1) Für die Festsetzung der Vergütung des beigeordneten Rechtsanwaltes ist nach § 48 Abs. 4 Satz 1 RVG der Zeitpunkt der Beantragung der Prozesskostenhilfe maßgeblich, wenn vom Gericht nichts anderes bestimmt ist. Dabei begrenzt die Antragstellung den zeitlichen Rahmen und allenfalls die anwaltliche Tätigkeit, die zur Vorbereitung des PKH-Antrags verrichtet wurde, ist zu berücksichtigen.
2) Ein Beschluss zur Bewilligung von Prozesskostenhilfe, der keine zeitliche Bestimmung enthält, kann nicht dahingehend ausgelegt werden, dass er Wirkung für die Zeit vor der Antragstellung bzw. Bewilligungsreife entfaltet. Generell ist eine Abweichung von der gesetzlichen Regelung nur bei Vorliegen eines besonderen rechtfertigenden Grundes zulässig. Hierfür ist eine ausdrückliche Regelung im Bewilligungs- und Beiordnungsbeschluss erforderlich.
- Auf die Erinnerung des Erinnerungsführers wird der Vergütungsfestsetzungsbeschluss der Urkundsbeamtin der Geschäftsstelle vom 18. August 2022 – das sozialgerichtliche Verfahren S 14 AS 403/18 betreffend – abgeändert. Die aus der Staatskasse zu erstattende Vergütung wird auf 1.759,95 EUR festgesetzt. Gezahlte Beträge werden angerechnet.
- Die Beteiligten haben einander keine Kosten zu erstatten. Die Entscheidung ergeht gerichtskostenfrei.
Gründe
I.
Zwischen den Beteiligten ist die Höhe der Rechtsanwaltsgebühren für das unter dem Aktenzeichen S 14 AS 403/18 beim Sozialgericht Nordhausen geführte Hauptsacheverfahren streitig.

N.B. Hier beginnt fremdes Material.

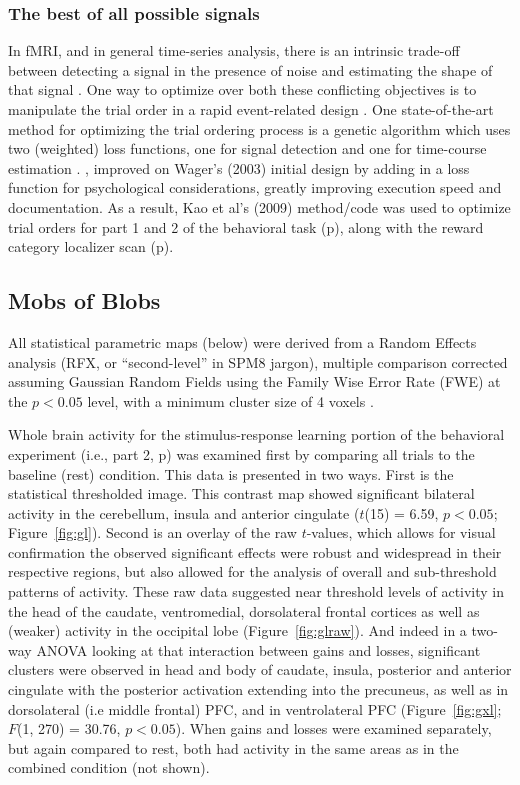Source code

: \documentclass[doc,12pt]{apa}        %
\begin{document}
\subsubsection{The best of all possible signals}
\label{subsub:bestsignal}
In fMRI, and in general time-series analysis, there is an intrinsic trade-off between detecting a signal in the presence of noise and estimating the shape of that signal \cite{Dale:1999p7901,Birn:2002p1777,Liu:2004p2141}.   One way to optimize over both these conflicting objectives is to manipulate the trial order in a rapid event-related design \cite{Miezin:2000p7924}.  One state-of-the-art method for optimizing the trial ordering process is a genetic algorithm which uses two (weighted) loss functions, one for signal detection and one for time-course estimation \cite{Wager:2003p2980}. , improved on Wager's (2003) initial design by adding in a loss function for psychological considerations, greatly improving execution speed and documentation.  As a result, Kao et al's (2009) method/code was used to optimize trial orders for part 1 and 2 of the behavioral task (p\pageref{subsub:whatwhen}), along with the reward category localizer scan (p\pageref{subsub:datadetails}).

\subsection{Mobs of Blobs}
\label{sub:blob}
All statistical parametric maps (below) were derived from a Random Effects analysis (RFX, or ``second-level'' in SPM8 jargon), multiple comparison corrected assuming Gaussian Random Fields using the Family Wise Error Rate (FWE) at the $p < 0.05$ level, with a minimum cluster size of 4 voxels \cite{Worsley:1996p9367}. 

Whole brain activity for the stimulus-response learning portion of the behavioral experiment (i.e., part 2, p\pageref{subsub:whatwhen}) was examined first by comparing all trials to the baseline (rest) condition.  This data is presented in two ways. First is the statistical thresholded image.  This contrast map showed significant bilateral activity in the cerebellum, insula and anterior cingulate ($t$(15) = 6.59, $p< 0.05$; Figure~\ref{fig:gl}).  Second is an overlay of the raw $t$-values, which allows for visual confirmation the observed significant effects were robust and widespread in their respective regions, but also allowed for the analysis of overall and sub-threshold patterns of activity.  These raw data suggested near threshold levels of activity in the head of the caudate, ventromedial, dorsolateral frontal cortices as well as (weaker) activity in the occipital lobe (Figure~\ref{fig:glraw}).  And indeed in a two-way ANOVA looking at that interaction between gains and losses, significant clusters were observed in head and body of caudate, insula, posterior and anterior cingulate with the posterior activation extending into the precuneus, as well as in dorsolateral (i.e middle frontal) PFC, and in ventrolateral PFC (Figure~\ref{fig:gxl}; $F$(1, 270) = 30.76, $p < 0.05$).  When gains and losses were examined separately, but again compared to rest, both had activity in the same areas as in the combined condition (not shown).
\end{document}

Mit Beschluss vom 8. Dezember 2020 wurde den Klägern Prozesskostenhilfe unter Beiordnung des Bevollmächtigten bewilligt. Mit Vergütungsfestsetzungsantrag vom 21. Dezember 2020 macht der Bevollmächtigte die Erstattung folgender Gebühren geltend:
Verfahrensgebühr einschließlich Gebührenerhöhung (2 Kläger) 585,00 EUR
Anrechnung Beratungsgebühr - 35,00 EUR
Terminsgebühr 405,00 EUR
Einigungsgebühr 450,00 EUR
Fahrtkosten und Abwesenheitsgeld 92,20 EUR
Auslagenpauschale Nr. 7002 VV RVG 20,00 EUR
zuzüglich 16 v.H. Umsatzsteuer Nr. 7008 VV RVG 252,75 EUR
Gesamtsumme: 1.759,95 EUR
Mit Vergütungsfestsetzungsbeschluss vom 18. August 2022 setzte die Urkundsbeamtin der Geschäftsstelle die Vergütung wie folgt fest:
Verfahrensgebühr einschließlich Gebührenerhöhung (2 Kläger) 487,50 EUR
Anrechnung Beratungsgebühr - 35,00 EUR
Terminsgebühr 375,00 EUR
Erledigungsgebühr 350,00 EUR
Fahrtkosten und Abwesenheitsgeld 60,00 EUR
Auslagenpauschale Nr. 7002 VV RVG 20,00 EUR
zuzüglich 16 v.H. Umsatzsteuer Nr. 7008 VV RVG 238,93 EUR
Gesamtsumme: 1496,43 EUR
Gegen den Vergütungsfestsetzungsbeschluss erhob der Bevollmächtigte am 19. Oktober 2022 Erinnerung, die sich gegen die Reduzierung der Gebühren richtet.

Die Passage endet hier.